BRIEF:
Pictures stay out. All the rest of the records must be repeated exactly.
[Start of section]
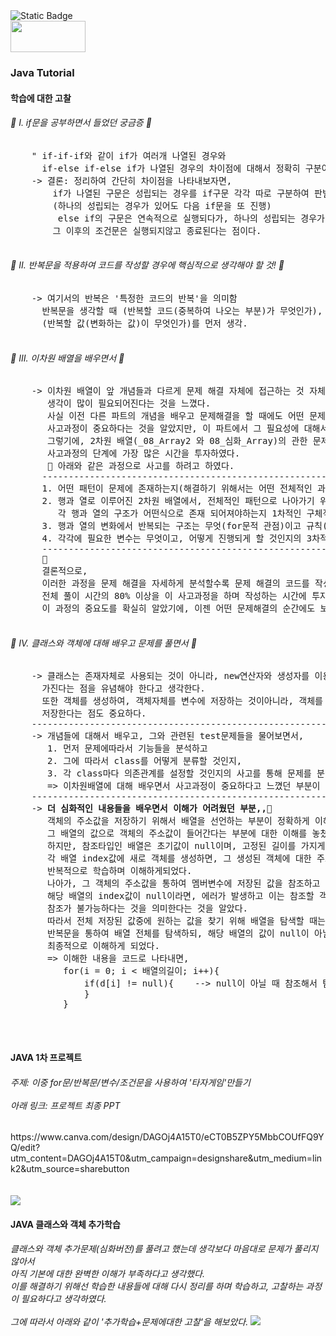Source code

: <img alt="Static Badge" src="https://capsule-render.vercel.app/api?type=waving&height=300&color=gradient&text=Younjung's%20Github&section=header&reversal=false&textBg=false&fontColor=000010&fontSize=65&fontAlign=50&fontAlignY=44&animation=fadeIn&rotate=0&stroke=000001&strokeWidth=3&desc=ʕ•̫͡•ʕ•̫͡•ʔ•̫͡•ʔ•̫͡•ʕ•̫͡•ʔ%20%20%20%20%20%20ʕ•̫͡•ʕ•̫͡•ʔ•̫͡•ʔ•̫͡•ʕ•̫͡•ʔ&descSize=15&descAlignY=70&descAlign=30">
<div>
<img src="https://img.shields.io/badge/Java-007396?style=flat&logo=Java&logoColor=white" style="width: 120px; height: 50px;">
</div>
<h3>Java Tutorial</h3>
<div>
  <h4>학습에 대한 고찰</h4>
  <div>
    <h6>&#127775 Ⅰ. if문을 공부하면서 들었던 궁금증 &#127775</h6>
    <pre>
    " if-if-if와 같이 if가 여러개 나열된 경우와 
      if-else if-else if가 나열된 경우의 차이점에 대해서 정확히 구분이 되지 않아서 추가적으로 학습"
    -> 결론: 정리하여 간단히 차이점을 나타내보자면, 
        if가 나열된 구문은 성립되는 경우를 if구문 각각 따로 구분하여 판별하고
        (하나의 성립되는 경우가 있어도 다음 if문을 또 진행)
         else if의 구문은 연속적으로 실행되다가, 하나의 성립되는 경우가 발생하면 
        그 이후의 조건문은 실행되지않고 종료된다는 점이다.
      </pre>
  </div>
  <div>
    <h6>&#127775; Ⅱ. 반복문을 적용하여 코드를 작성할 경우에 핵심적으로 생각해야 할 것! &#127775;</h6>
    <pre>
    -> 여기서의 반복은 '특정한 코드의 반복'을 의미함
      반복문을 생각할 때 (반복할 코드(중복하여 나오는 부분)가 무엇인가), 
      (반복할 값(변화하는 값)이 무엇인가)를 먼저 생각.
    </pre>
  </div>
  <div>
    <h6>&#127775; Ⅲ. 이차원 배열을 배우면서 &#127775;</h6>
    <pre>
    -> 이차원 배열이 앞 개념들과 다르게 문제 해결 자체에 접근하는 것 자체가 상당히 까다롭고 
       생각이 많이 필요되어진다는 것을 느꼈다.
       사실 이전 다른 파트의 개념을 배우고 문제해결을 할 때에도 어떤 문제를 해결하기 위해서는 
       사고과정이 중요하다는 것을 알았지만, 이 파트에서 그 필요성에 대해서 확실하게 깨달았다.
       그렇기에, 2차원 배열(_08_Array2 와 08_심화_Array)의 관한 문제를 해결하기전에 
       사고과정의 단계에 가장 많은 시간을 투자하였다.
       &#127775 아래와 같은 과정으로 사고를 하려고 하였다.
      -------------------------------------------------------------------------------------------------------
      1. 어떤 패턴이 문제에 존재하는지(해결하기 위해서는 어떤 전체적인 과정이 이루어져야하는지)에 대한 전체적인 분석
      2. 행과 열로 이루어진 2차원 배열에서, 전체적인 패턴으로 나아가기 위해선 
         각 행과 열의 구조가 어떤식으로 존재 되어져야하는지 1차적인 구체적 분석
      3. 행과 열의 변화에서 반복되는 구조는 무엇(for문적 관점)이고 규칙(if적 관점)은 무엇인지 2차적인 분석
      4. 각각에 필요한 변수는 무엇이고, 어떻게 진행되게 할 것인지의 3차적인 분석
      --------------------------------------------------------------------------------------------------------
      &#127775
      결론적으로,
      이러한 과정을 문제 해결을 자세하게 분석할수록 문제 해결의 코드를 작성할 때 수월하다는 점을 몸소 느끼면서,
      전체 풀이 시간의 80% 이상을 이 사고과정을 하며 작성하는 시간에 투자하였다.(각 파일에 사고과정 기입 완료)
      이 과정의 중요도를 확실히 알았기에, 이젠 어떤 문제해결의 순간에도 보다 수월하게 해결에 접근할 수 있을 것이다. 
    </pre>
  </div>
  <div>
    <h6>&#127775; IV. 클래스와 객체에 대해 배우고 문제를 풀면서 &#127775;</h6>
    <pre>
    -> 클래스는 존재자체로 사용되는 것이 아니라, new연산자와 생성자를 이용하여 객체가 생성될 때 비로소 사용된다는 의미를 
      가진다는 점을 유념해야 한다고 생각한다.
      또한 객체를 생성하여, 객체자체를 변수에 저장하는 것이아니라, 객체를 참조할 수 있는 객체에 대한 주소를 참조변수에 
      저장한다는 점도 중요하다.
    -----------------------------------------------------------------------------------------------------------
    -> 개념들에 대해서 배우고, 그와 관련된 test문제들을 물어보면서, 
       1. 먼저 문제에따라서 기능들을 분석하고 
       2. 그에 따라서 class를 어떻게 분류할 것인지, 
       3. 각 class마다 의존관계를 설정할 것인지의 사고를 통해 문제를 분석했다.
       => 이차원배열에 대해 배우면서 사고과정이 중요하다고 느꼈던 부분이 여기서또한 적용되었다.
    -----------------------------------------------------------------------------------------------------------
    -> <b>더 심화적인 내용들을 배우면서 이해가 어려웠던 부분,,&#127775;</b>
       객체의 주소값을 저장하기 위해서 배열을 선언하는 부분이 정확하게 이해되지 않았다.
       그 배열의 값으로 객체의 주소값이 들어간다는 부분에 대한 이해를 놓쳤던 것 같다.
       하지만, 참조타입인 배열은 초기값이 null이며, 고정된 길이를 가지게 되는데(index)
       각 배열 index값에 새로 객체를 생성하면, 그 생성된 객체에 대한 주소의 값을 저장할 수 있다는 것을 
       반복적으로 학습하며 이해하게되었다.
       나아가, 그 객체의 주소값을 통하여 멤버변수에 저장된 값을 참조하고 싶을 때,
       해당 배열의 index값이 null이라면, 에러가 발생하고 이는 참조할 객체의 주소가 없기때문에 
       참조가 불가능하다는 것을 의미한다는 것을 알았다.
       따라서 전체 저장된 값중에 원하는 값을 찾기 위해 배열을 탐색할 때는
       반복문을 통하여 배열 전체를 탐색하되, 해당 배열의 값이 null이 아닐때 참조해서 탐색하라는 조건이 필요하다는 것을
       최종적으로 이해하게 되었다.
       => 이해한 내용을 코드로 나타내면, 
          for(i = 0; i < 배열의길이; i++){
              if(d[i] != null){    --> null이 아닐 때 참조해서 탐색하라!! 이 조건은 배열 전체를 탐색하기 위해서는 반드시 필요한 것이다.
              }
          }
    </pre>
   </div>
</div>
</br>
<div>
  <h4>JAVA 1차 프로젝트</h4>
  <h6> 
  주제: 이중 for문/반복문/변수/조건문을 사용하여 '타자게임'만들기
  </br></br>
  아래 링크: 프로젝트 최종 PPT
  </h6>
  <div>
  https://www.canva.com/design/DAGOj4A15T0/eCT0B5ZPY5MbbCOUfFQ9YQ/edit?utm_content=DAGOj4A15T0&utm_campaign=designshare&utm_medium=link2&utm_source=sharebutton
  </div>
</div>
</br></br>
<img src="https://github-readme-stats.vercel.app/api/top-langs/?username=Younjung58&layout=compact"><br>
<div>
  <h4>JAVA 클래스와 객체 추가학습</h4>
  <h6>클래스와 객체 추가문제(심화버전)를 풀려고 했는데 생각보다 마음대로 문제가 풀리지 않아서<br>
      아직 기본에 대한 완벽한 이해가 부족하다고 생각했다.<br>
      이를 해결하기 위해선 학습한 내용들에 대해 다시 정리를 하며 학습하고, 고찰하는 과정이 필요하다고 생각하였다.<br><br>
      그에 따라서 아래와 같이 '추가학습+문제에대한 고찰'을 해보았다.
<img src ="https://github.com/user-attachments/assets/a0713721-0af9-4e9d-a9f6-4a7b7c444a26">
</div>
[End of section]
SOLUTION TO THE EXERCISE:
Source code

: <img alt="Static Badge" src="https://capsule-render.vercel.app/api?type=waving&height=300&color=gradient&text=Younjung's%20Github&section=header&reversal=false&textBg=false&fontColor=000010&fontSize=65&fontAlign=50&fontAlignY=44&animation=fadeIn&rotate=0&stroke=000001&strokeWidth=3&desc=ʕ•̫͡•ʕ•̫͡•ʔ•̫͡•ʔ•̫͡•ʕ•̫͡•ʔ%20%20%20%20%20%20ʕ•̫͡•ʕ•̫͡•ʔ•̫͡•ʔ•̫͡•ʕ•̫͡•ʔ&descSize=15&descAlignY=70&descAlign=30">
<div>
<img src="https://img.shields.io/badge/Java-007396?style=flat&logo=Java&logoColor=white" style="width: 120px; height: 50px;">
</div>
<h3>Java Tutorial</h3>
<div>
  <h4>학습에 대한 고찰</h4>
  <div>
    <h6>&#127775 Ⅰ. if문을 공부하면서 들었던 궁금증 &#127775</h6>
    <pre>
    " if-if-if와 같이 if가 여러개 나열된 경우와 
      if-else if-else if가 나열된 경우의 차이점에 대해서 정확히 구분이 되지 않아서 추가적으로 학습"
    -> 결론: 정리하여 간단히 차이점을 나타내보자면, 
        if가 나열된 구문은 성립되는 경우를 if구문 각각 따로 구분하여 판별하고
        (하나의 성립되는 경우가 있어도 다음 if문을 또 진행)
         else if의 구문은 연속적으로 실행되다가, 하나의 성립되는 경우가 발생하면 
        그 이후의 조건문은 실행되지않고 종료된다는 점이다.
      </pre>
  </div>
  <div>
    <h6>&#127775; Ⅱ. 반복문을 적용하여 코드를 작성할 경우에 핵심적으로 생각해야 할 것! &#127775;</h6>
    <pre>
    -> 여기서의 반복은 '특정한 코드의 반복'을 의미함
      반복문을 생각할 때 (반복할 코드(중복하여 나오는 부분)가 무엇인가), 
      (반복할 값(변화하는 값)이 무엇인가)를 먼저 생각.
    </pre>
  </div>
  <div>
    <h6>&#127775; Ⅲ. 이차원 배열을 배우면서 &#127775;</h6>
    <pre>
    -> 이차원 배열이 앞 개념들과 다르게 문제 해결 자체에 접근하는 것 자체가 상당히 까다롭고 
       생각이 많이 필요되어진다는 것을 느꼈다.
       사실 이전 다른 파트의 개념을 배우고 문제해결을 할 때에도 어떤 문제를 해결하기 위해서는 
       사고과정이 중요하다는 것을 알았지만, 이 파트에서 그 필요성에 대해서 확실하게 깨달았다.
       그렇기에, 2차원 배열(_08_Array2 와 08_심화_Array)의 관한 문제를 해결하기전에 
       사고과정의 단계에 가장 많은 시간을 투자하였다.
       &#127775 아래와 같은 과정으로 사고를 하려고 하였다.
      -------------------------------------------------------------------------------------------------------
      1. 어떤 패턴이 문제에 존재하는지(해결하기 위해서는 어떤 전체적인 과정이 이루어져야하는지)에 대한 전체적인 분석
      2. 행과 열로 이루어진 2차원 배열에서, 전체적인 패턴으로 나아가기 위해선 
         각 행과 열의 구조가 어떤식으로 존재 되어져야하는지 1차적인 구체적 분석
      3. 행과 열의 변화에서 반복되는 구조는 무엇(for문적 관점)이고 규칙(if적 관점)은 무엇인지 2차적인 분석
      4. 각각에 필요한 변수는 무엇이고, 어떻게 진행되게 할 것인지의 3차적인 분석
      --------------------------------------------------------------------------------------------------------
      &#127775
      결론적으로,
      이러한 과정을 문제 해결을 자세하게 분석할수록 문제 해결의 코드를 작성할 때 수월하다는 점을 몸소 느끼면서,
      전체 풀이 시간의 80% 이상을 이 사고과정을 하며 작성하는 시간에 투자하였다.(각 파일에 사고과정 기입 완료)
      이 과정의 중요도를 확실히 알았기에, 이젠 어떤 문제해결의 순간에도 보다 수월하게 해결에 접근할 수 있을 것이다. 
    </pre>
  </div>
  <div>
    <h6>&#127775; IV. 클래스와 객체에 대해 배우고 문제를 풀면서 &#127775;</h6>
    <pre>
    -> 클래스는 존재자체로 사용되는 것이 아니라, new연산자와 생성자를 이용하여 객체가 생성될 때 비로소 사용된다는 의미를 
      가진다는 점을 유념해야 한다고 생각한다.
      또한 객체를 생성하여, 객체자체를 변수에 저장하는 것이아니라, 객체를 참조할 수 있는 객체에 대한 주소를 참조변수에 
      저장한다는 점도 중요하다.
    -----------------------------------------------------------------------------------------------------------
    -> 개념들에 대해서 배우고, 그와 관련된 test문제들을 물어보면서, 
       1. 먼저 문제에따라서 기능들을 분석하고 
       2. 그에 따라서 class를 어떻게 분류할 것인지, 
       3. 각 class마다 의존관계를 설정할 것인지의 사고를 통해 문제를 분석했다.
       => 이차원배열에 대해 배우면서 사고과정이 중요하다고 느꼈던 부분이 여기서또한 적용되었다.
    -----------------------------------------------------------------------------------------------------------
    -> <b>더 심화적인 내용들을 배우면서 이해가 어려웠던 부분,,&#127775;</b>
       객체의 주소값을 저장하기 위해서 배열을 선언하는 부분이 정확하게 이해되지 않았다.
       그 배열의 값으로 객체의 주소값이 들어간다는 부분에 대한 이해를 놓쳤던 것 같다.
       하지만, 참조타입인 배열은 초기값이 null이며, 고정된 길이를 가지게 되는데(index)
       각 배열 index값에 새로 객체를 생성하면, 그 생성된 객체에 대한 주소의 값을 저장할 수 있다는 것을 
       반복적으로 학습하며 이해하게되었다.
       나아가, 그 객체의 주소값을 통하여 멤버변수에 저장된 값을 참조하고 싶을 때,
       해당 배열의 index값이 null이라면, 에러가 발생하고 이는 참조할 객체의 주소가 없기때문에 
       참조가 불가능하다는 것을 의미한다는 것을 알았다.
       따라서 전체 저장된 값중에 원하는 값을 찾기 위해 배열을 탐색할 때는
       반복문을 통하여 배열 전체를 탐색하되, 해당 배열의 값이 null이 아닐때 참조해서 탐색하라는 조건이 필요하다는 것을
       최종적으로 이해하게 되었다.
       => 이해한 내용을 코드로 나타내면, 
          for(i = 0; i < 배열의길이; i++){
              if(d[i] != null){    --> null이 아닐 때 참조해서 탐색하라!! 이 조건은 배열 전체를 탐색하기 위해서는 반드시 필요한 것이다.
              }
          }
    </pre>
   </div>
</div>
</br>
<div>
  <h4>JAVA 1차 프로젝트</h4>
  <h6> 
  주제: 이중 for문/반복문/변수/조건문을 사용하여 '타자게임'만들기
  </br></br>
  아래 링크: 프로젝트 최종 PPT
  </h6>
  <div>
  https://www.canva.com/design/DAGOj4A15T0/eCT0B5ZPY5MbbCOUfFQ9YQ/edit?utm_content=DAGOj4A15T0&utm_campaign=designshare&utm_medium=link2&utm_source=sharebutton
  </div>
</div>
</br></br>
<img src="https://github-readme-stats.vercel.app/api/top-langs/?username=Younjung58&layout=compact"><br>
<div>
  <h4>JAVA 클래스와 객체 추가학습</h4>
  <h6>클래스와 객체 추가문제(심화버전)를 풀려고 했는데 생각보다 마음대로 문제가 풀리지 않아서<br>
      아직 기본에 대한 완벽한 이해가 부족하다고 생각했다.<br>
      이를 해결하기 위해선 학습한 내용들에 대해 다시 정리를 하며 학습하고, 고찰하는 과정이 필요하다고 생각하였다.<br><br>
      그에 따라서 아래와 같이 '추가학습+문제에대한 고찰'을 해보았다.
<img src ="https://github.com/user-attachments/assets/a0713721-0af9-4e9d-a9f6-4a7b7c444a26">
</div>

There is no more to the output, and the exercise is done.